• _Task details_
Look for "redirect" in the material below and show each line that contains it.

===============

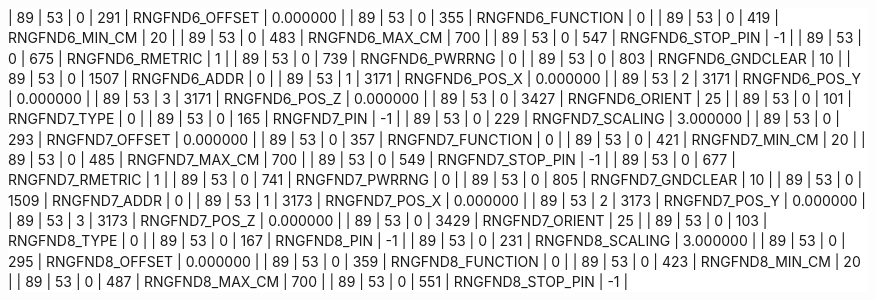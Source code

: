 |  89 |  53 |  0 |    291 | RNGFND6_OFFSET   | 0.000000 |
|  89 |  53 |  0 |    355 | RNGFND6_FUNCTION | 0 |
|  89 |  53 |  0 |    419 | RNGFND6_MIN_CM   | 20 |
|  89 |  53 |  0 |    483 | RNGFND6_MAX_CM   | 700 |
|  89 |  53 |  0 |    547 | RNGFND6_STOP_PIN | -1 |
|  89 |  53 |  0 |    675 | RNGFND6_RMETRIC  | 1 |
|  89 |  53 |  0 |    739 | RNGFND6_PWRRNG   | 0 |
|  89 |  53 |  0 |    803 | RNGFND6_GNDCLEAR | 10 |
|  89 |  53 |  0 |   1507 | RNGFND6_ADDR     | 0 |
|  89 |  53 |  1 |   3171 | RNGFND6_POS_X    | 0.000000 |
|  89 |  53 |  2 |   3171 | RNGFND6_POS_Y    | 0.000000 |
|  89 |  53 |  3 |   3171 | RNGFND6_POS_Z    | 0.000000 |
|  89 |  53 |  0 |   3427 | RNGFND6_ORIENT   | 25 |
|  89 |  53 |  0 |    101 | RNGFND7_TYPE     | 0 |
|  89 |  53 |  0 |    165 | RNGFND7_PIN      | -1 |
|  89 |  53 |  0 |    229 | RNGFND7_SCALING  | 3.000000 |
|  89 |  53 |  0 |    293 | RNGFND7_OFFSET   | 0.000000 |
|  89 |  53 |  0 |    357 | RNGFND7_FUNCTION | 0 |
|  89 |  53 |  0 |    421 | RNGFND7_MIN_CM   | 20 |
|  89 |  53 |  0 |    485 | RNGFND7_MAX_CM   | 700 |
|  89 |  53 |  0 |    549 | RNGFND7_STOP_PIN | -1 |
|  89 |  53 |  0 |    677 | RNGFND7_RMETRIC  | 1 |
|  89 |  53 |  0 |    741 | RNGFND7_PWRRNG   | 0 |
|  89 |  53 |  0 |    805 | RNGFND7_GNDCLEAR | 10 |
|  89 |  53 |  0 |   1509 | RNGFND7_ADDR     | 0 |
|  89 |  53 |  1 |   3173 | RNGFND7_POS_X    | 0.000000 |
|  89 |  53 |  2 |   3173 | RNGFND7_POS_Y    | 0.000000 |
|  89 |  53 |  3 |   3173 | RNGFND7_POS_Z    | 0.000000 |
|  89 |  53 |  0 |   3429 | RNGFND7_ORIENT   | 25 |
|  89 |  53 |  0 |    103 | RNGFND8_TYPE     | 0 |
|  89 |  53 |  0 |    167 | RNGFND8_PIN      | -1 |
|  89 |  53 |  0 |    231 | RNGFND8_SCALING  | 3.000000 |
|  89 |  53 |  0 |    295 | RNGFND8_OFFSET   | 0.000000 |
|  89 |  53 |  0 |    359 | RNGFND8_FUNCTION | 0 |
|  89 |  53 |  0 |    423 | RNGFND8_MIN_CM   | 20 |
|  89 |  53 |  0 |    487 | RNGFND8_MAX_CM   | 700 |
|  89 |  53 |  0 |    551 | RNGFND8_STOP_PIN | -1 |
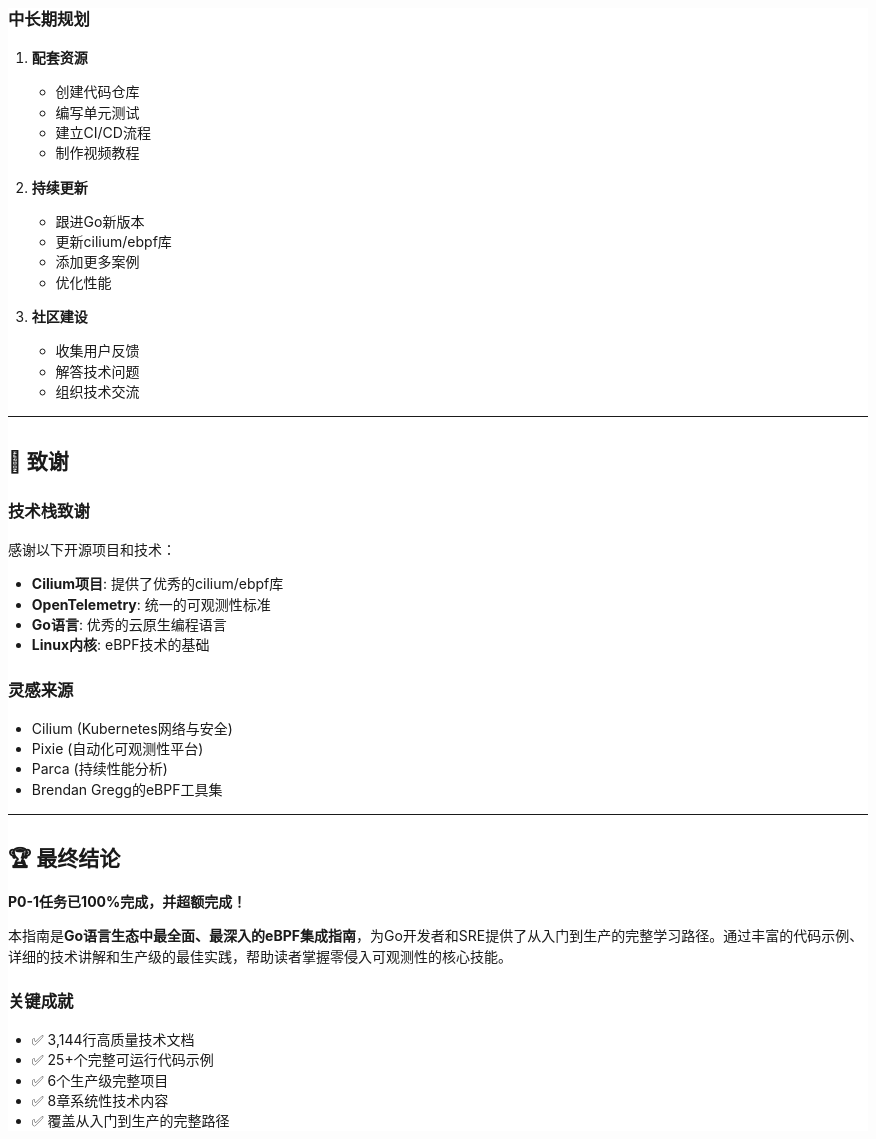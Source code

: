 ### 中长期规划

1. **配套资源**
   - 创建代码仓库
   - 编写单元测试
   - 建立CI/CD流程
   - 制作视频教程

2. **持续更新**
   - 跟进Go新版本
   - 更新cilium/ebpf库
   - 添加更多案例
   - 优化性能

3. **社区建设**
   - 收集用户反馈
   - 解答技术问题
   - 组织技术交流

---

## 🎊 致谢

### 技术栈致谢

感谢以下开源项目和技术：

- **Cilium项目**: 提供了优秀的cilium/ebpf库
- **OpenTelemetry**: 统一的可观测性标准
- **Go语言**: 优秀的云原生编程语言
- **Linux内核**: eBPF技术的基础

### 灵感来源

- Cilium (Kubernetes网络与安全)
- Pixie (自动化可观测性平台)
- Parca (持续性能分析)
- Brendan Gregg的eBPF工具集

---

## 🏆 最终结论

**P0-1任务已100%完成，并超额完成！**

本指南是**Go语言生态中最全面、最深入的eBPF集成指南**，为Go开发者和SRE提供了从入门到生产的完整学习路径。通过丰富的代码示例、详细的技术讲解和生产级的最佳实践，帮助读者掌握零侵入可观测性的核心技能。

### 关键成就

- ✅ 3,144行高质量技术文档
- ✅ 25+个完整可运行代码示例
- ✅ 6个生产级完整项目
- ✅ 8章系统性技术内容
- ✅ 覆盖从入门到生产的完整路径
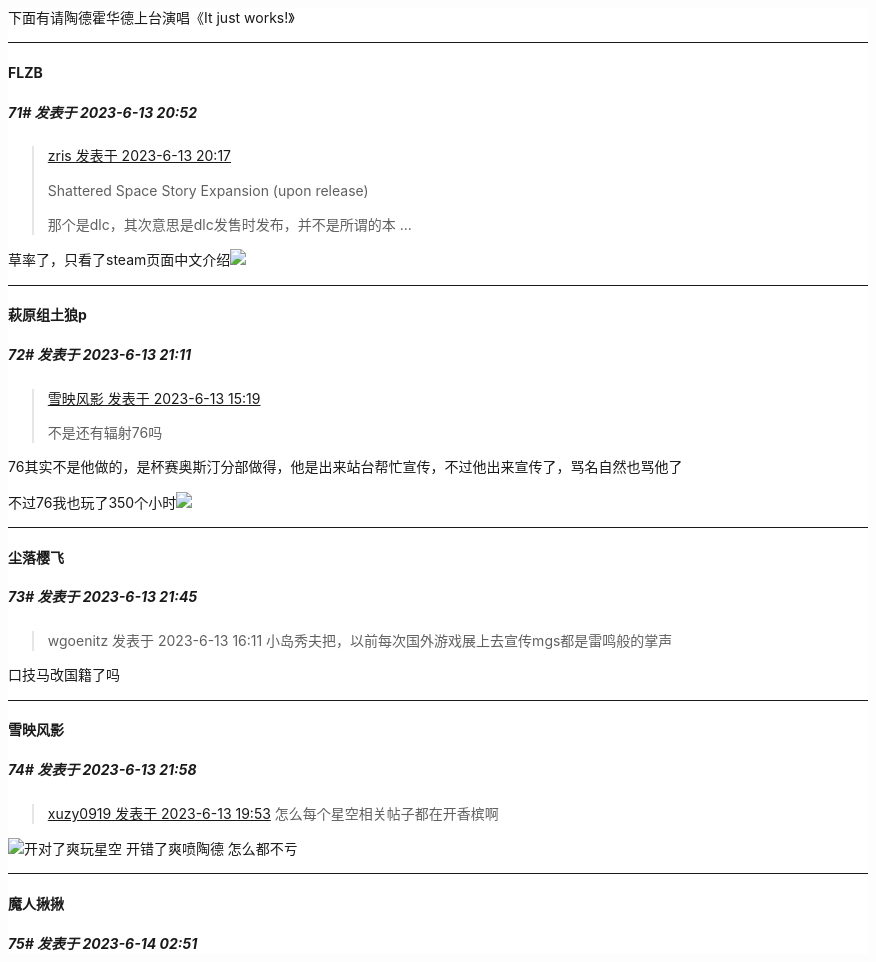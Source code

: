 下面有请陶德霍华德上台演唱《It just works!》

*****

####  FLZB  
##### 71#       发表于 2023-6-13 20:52

<blockquote><a href="httphttps://bbs.saraba1st.com/2b/forum.php?mod=redirect&amp;goto=findpost&amp;pid=61271818&amp;ptid=2139682" target="_blank">zris 发表于 2023-6-13 20:17</a>

Shattered Space Story Expansion (upon release) 

那个是dlc，其次意思是dlc发售时发布，并不是所谓的本 ...</blockquote>
草率了，只看了steam页面中文介绍<img src="https://static.saraba1st.com/image/smiley/face2017/018.png" referrerpolicy="no-referrer">


*****

####  萩原组土狼p  
##### 72#       发表于 2023-6-13 21:11

<blockquote><a href="httphttps://bbs.saraba1st.com/2b/forum.php?mod=redirect&amp;goto=findpost&amp;pid=61267288&amp;ptid=2139682" target="_blank">雪映风影 发表于 2023-6-13 15:19</a>

不是还有辐射76吗</blockquote>
76其实不是他做的，是杯赛奥斯汀分部做得，他是出来站台帮忙宣传，不过他出来宣传了，骂名自然也骂他了

不过76我也玩了350个小时<img src="https://static.saraba1st.com/image/smiley/face2017/065.png" referrerpolicy="no-referrer">


*****

####  尘落樱飞  
##### 73#       发表于 2023-6-13 21:45

<blockquote>wgoenitz 发表于 2023-6-13 16:11
小岛秀夫把，以前每次国外游戏展上去宣传mgs都是雷鸣般的掌声</blockquote>
口技马改国籍了吗


*****

####  雪映风影  
##### 74#       发表于 2023-6-13 21:58

<blockquote><a href="httphttps://bbs.saraba1st.com/2b/forum.php?mod=redirect&amp;goto=findpost&amp;pid=61271491&amp;ptid=2139682" target="_blank">xuzy0919 发表于 2023-6-13 19:53</a>
怎么每个星空相关帖子都在开香槟啊</blockquote>
<img src="https://static.saraba1st.com/image/smiley/face2017/067.png" referrerpolicy="no-referrer">开对了爽玩星空 开错了爽喷陶德 怎么都不亏


*****

####  魔人揪揪  
##### 75#       发表于 2023-6-14 02:51

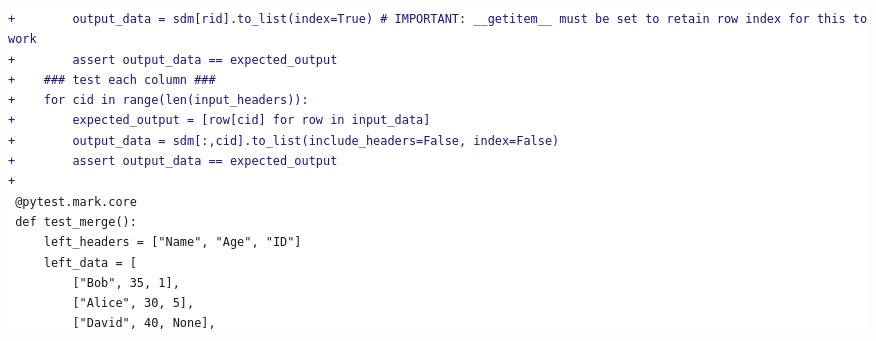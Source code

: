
 ```diff
+        output_data = sdm[rid].to_list(index=True) # IMPORTANT: __getitem__ must be set to retain row index for this to work
+        assert output_data == expected_output
+    ### test each column ###
+    for cid in range(len(input_headers)):
+        expected_output = [row[cid] for row in input_data]
+        output_data = sdm[:,cid].to_list(include_headers=False, index=False)
+        assert output_data == expected_output    
+
 @pytest.mark.core
 def test_merge():
     left_headers = ["Name", "Age", "ID"]
     left_data = [        
         ["Bob", 35, 1],
         ["Alice", 30, 5],
         ["David", 40, None],
```

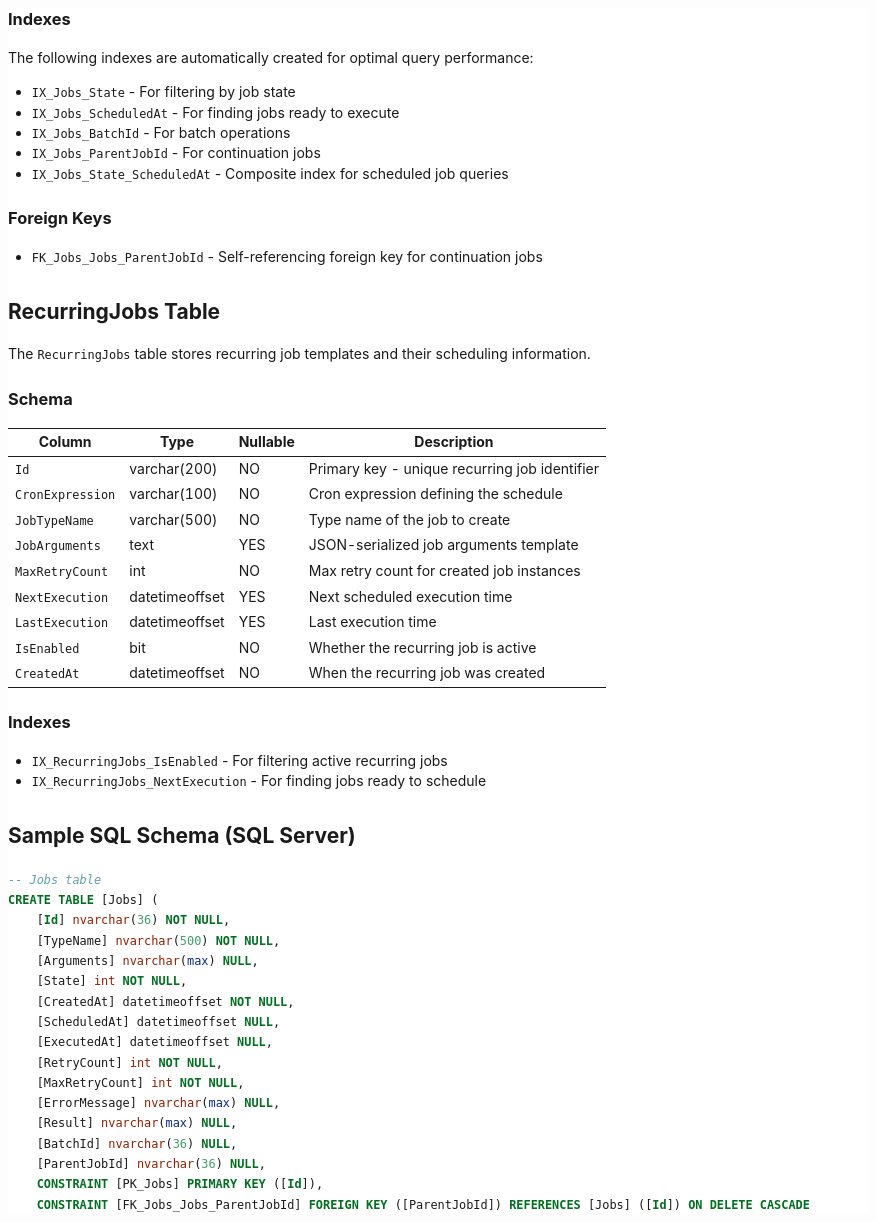 ### Indexes

The following indexes are automatically created for optimal query performance:

- `IX_Jobs_State` - For filtering by job state
- `IX_Jobs_ScheduledAt` - For finding jobs ready to execute
- `IX_Jobs_BatchId` - For batch operations
- `IX_Jobs_ParentJobId` - For continuation jobs
- `IX_Jobs_State_ScheduledAt` - Composite index for scheduled job queries

### Foreign Keys

- `FK_Jobs_Jobs_ParentJobId` - Self-referencing foreign key for continuation jobs

## RecurringJobs Table

The `RecurringJobs` table stores recurring job templates and their scheduling information.

### Schema

| Column | Type | Nullable | Description |
|--------|------|----------|-------------|
| `Id` | varchar(200) | NO | Primary key - unique recurring job identifier |
| `CronExpression` | varchar(100) | NO | Cron expression defining the schedule |
| `JobTypeName` | varchar(500) | NO | Type name of the job to create |
| `JobArguments` | text | YES | JSON-serialized job arguments template |
| `MaxRetryCount` | int | NO | Max retry count for created job instances |
| `NextExecution` | datetimeoffset | YES | Next scheduled execution time |
| `LastExecution` | datetimeoffset | YES | Last execution time |
| `IsEnabled` | bit | NO | Whether the recurring job is active |
| `CreatedAt` | datetimeoffset | NO | When the recurring job was created |

### Indexes

- `IX_RecurringJobs_IsEnabled` - For filtering active recurring jobs
- `IX_RecurringJobs_NextExecution` - For finding jobs ready to schedule

## Sample SQL Schema (SQL Server)

```sql
-- Jobs table
CREATE TABLE [Jobs] (
    [Id] nvarchar(36) NOT NULL,
    [TypeName] nvarchar(500) NOT NULL,
    [Arguments] nvarchar(max) NULL,
    [State] int NOT NULL,
    [CreatedAt] datetimeoffset NOT NULL,
    [ScheduledAt] datetimeoffset NULL,
    [ExecutedAt] datetimeoffset NULL,
    [RetryCount] int NOT NULL,
    [MaxRetryCount] int NOT NULL,
    [ErrorMessage] nvarchar(max) NULL,
    [Result] nvarchar(max) NULL,
    [BatchId] nvarchar(36) NULL,
    [ParentJobId] nvarchar(36) NULL,
    CONSTRAINT [PK_Jobs] PRIMARY KEY ([Id]),
    CONSTRAINT [FK_Jobs_Jobs_ParentJobId] FOREIGN KEY ([ParentJobId]) REFERENCES [Jobs] ([Id]) ON DELETE CASCADE
```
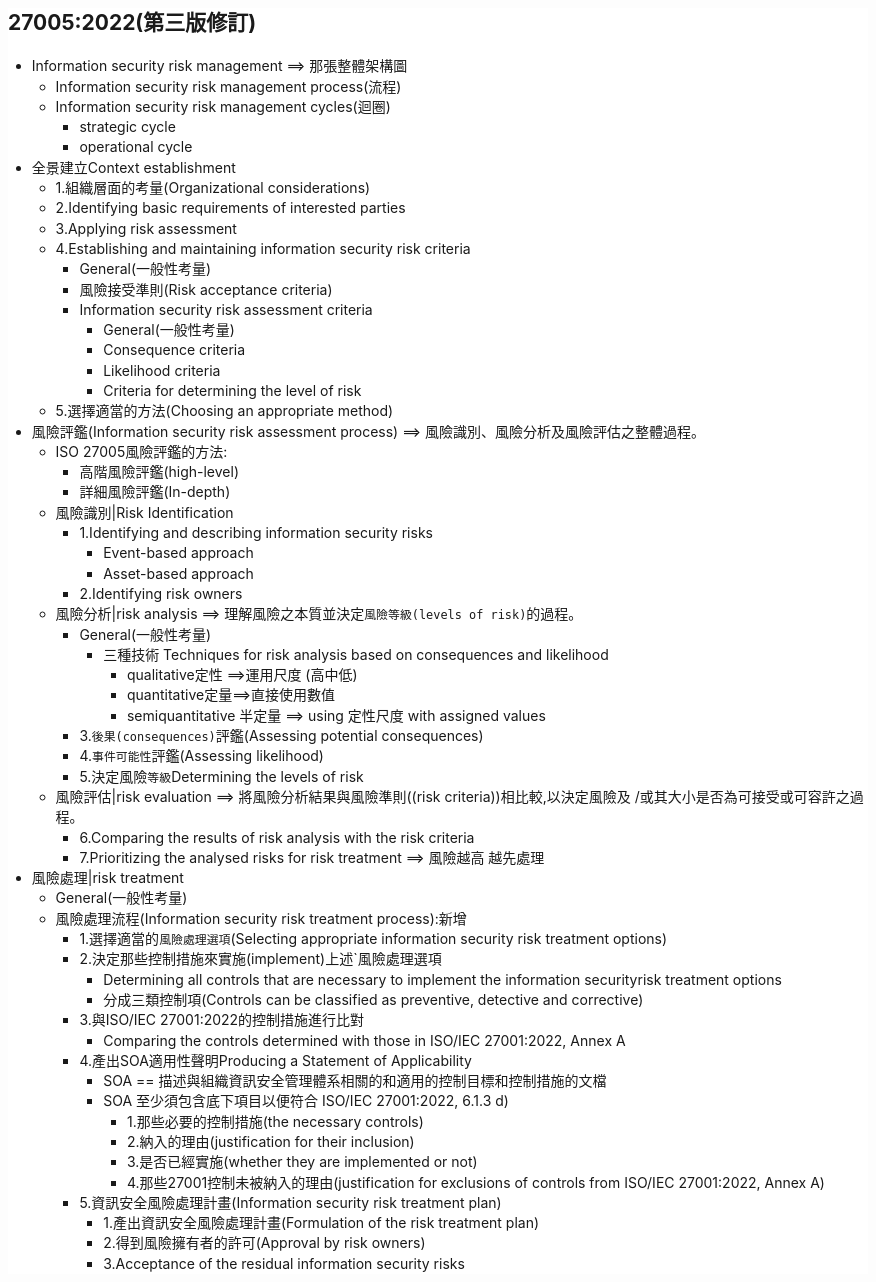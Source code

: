 ## 27005:2022(第三版修訂)
- Information security risk management ==> 那張整體架構圖
  - Information security risk management process(流程)
  - Information security risk management cycles(迴圈)
    - strategic cycle
    - operational cycle
- 全景建立Context establishment
  - 1.組織層面的考量(Organizational considerations) 
  - 2.Identifying basic requirements of interested parties
  - 3.Applying risk assessment
  - 4.Establishing and maintaining information security risk criteria
    - General(一般性考量)
    - 風險接受準則(Risk acceptance criteria)
    - Information security risk assessment criteria
      - General(一般性考量)
      - Consequence criteria
      - Likelihood criteria
      - Criteria for determining the level of risk 
  - 5.選擇適當的方法(Choosing an appropriate method)
- 風險評鑑(Information security risk assessment process) ==> 風險識別、風險分析及風險評估之整體過程。
  - ISO 27005風險評鑑的方法:
    - 高階風險評鑑(high-level)
    - 詳細風險評鑑(In-depth)
  - 風險識別|Risk Identification
    - 1.Identifying and describing information security risks
      - Event-based approach
      - Asset-based approach 
    - 2.Identifying risk owners
  - 風險分析|risk analysis ==> 理解風險之本質並決定`風險等級(levels of risk)`的過程。
    - General(一般性考量)
      - 三種技術 Techniques for risk analysis based on consequences and likelihood
        - qualitative定性 ==>運用尺度 (高中低)
        - quantitative定量==>直接使用數值
        - semiquantitative 半定量 ==> using 定性尺度 with assigned values
    - 3.`後果(consequences)`評鑑(Assessing potential consequences)
    - 4.`事件可能性`評鑑(Assessing likelihood)
    - 5.決定風險`等級`Determining the levels of risk
  - 風險評估|risk evaluation ==> 將風險分析結果與風險準則((risk criteria))相比較,以決定風險及 /或其大小是否為可接受或可容許之過程。
    - 6.Comparing the results of risk analysis with the risk criteria
    - 7.Prioritizing the analysed risks for risk treatment ==> 風險越高 越先處理
- 風險處理|risk treatment
  - General(一般性考量)
  - 風險處理流程(Information security risk treatment process):新增
    - 1.選擇適當的`風險處理選項`(Selecting appropriate information security risk treatment options)
    - 2.決定那些控制措施來實施(implement)上述`風險處理選項
      - Determining all controls that are necessary to implement the information securityrisk treatment options
      - 分成三類控制項(Controls can be classified as preventive, detective and corrective)
    - 3.與ISO/IEC 27001:2022的控制措施進行比對
      - Comparing the controls determined with those in ISO/IEC 27001:2022, Annex A
    - 4.產出SOA適用性聲明Producing a Statement of Applicability
      - SOA == 描述與組織資訊安全管理體系相關的和適用的控制目標和控制措施的文檔
      - SOA 至少須包含底下項目以便符合 ISO/IEC 27001:2022, 6.1.3 d)
        - 1.那些必要的控制措施(the necessary controls)
        - 2.納入的理由(justification for their inclusion)
        - 3.是否已經實施(whether they are implemented or not)
        - 4.那些27001控制未被納入的理由(justification for exclusions of controls from ISO/IEC 27001:2022, Annex A)
    - 5.資訊安全風險處理計畫(Information security risk treatment plan)
      - 1.產出資訊安全風險處理計畫(Formulation of the risk treatment plan)
      - 2.得到風險擁有者的許可(Approval by risk owners)
      - 3.Acceptance of the residual information security risks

===============

• _Exercise output_
<blockquote><a href="httphttps://bbs.saraba1st.com/2b/forum.php?mod=redirect&amp;goto=findpost&amp;pid=61271818&amp;ptid=2139682" target="_blank">zris 发表于 2023-6-13 20:17</a>
<blockquote><a href="httphttps://bbs.saraba1st.com/2b/forum.php?mod=redirect&amp;goto=findpost&amp;pid=61267288&amp;ptid=2139682" target="_blank">雪映风影 发表于 2023-6-13 15:19</a>
<blockquote><a href="httphttps://bbs.saraba1st.com/2b/forum.php?mod=redirect&amp;goto=findpost&amp;pid=61271491&amp;ptid=2139682" target="_blank">xuzy0919 发表于 2023-6-13 19:53</a>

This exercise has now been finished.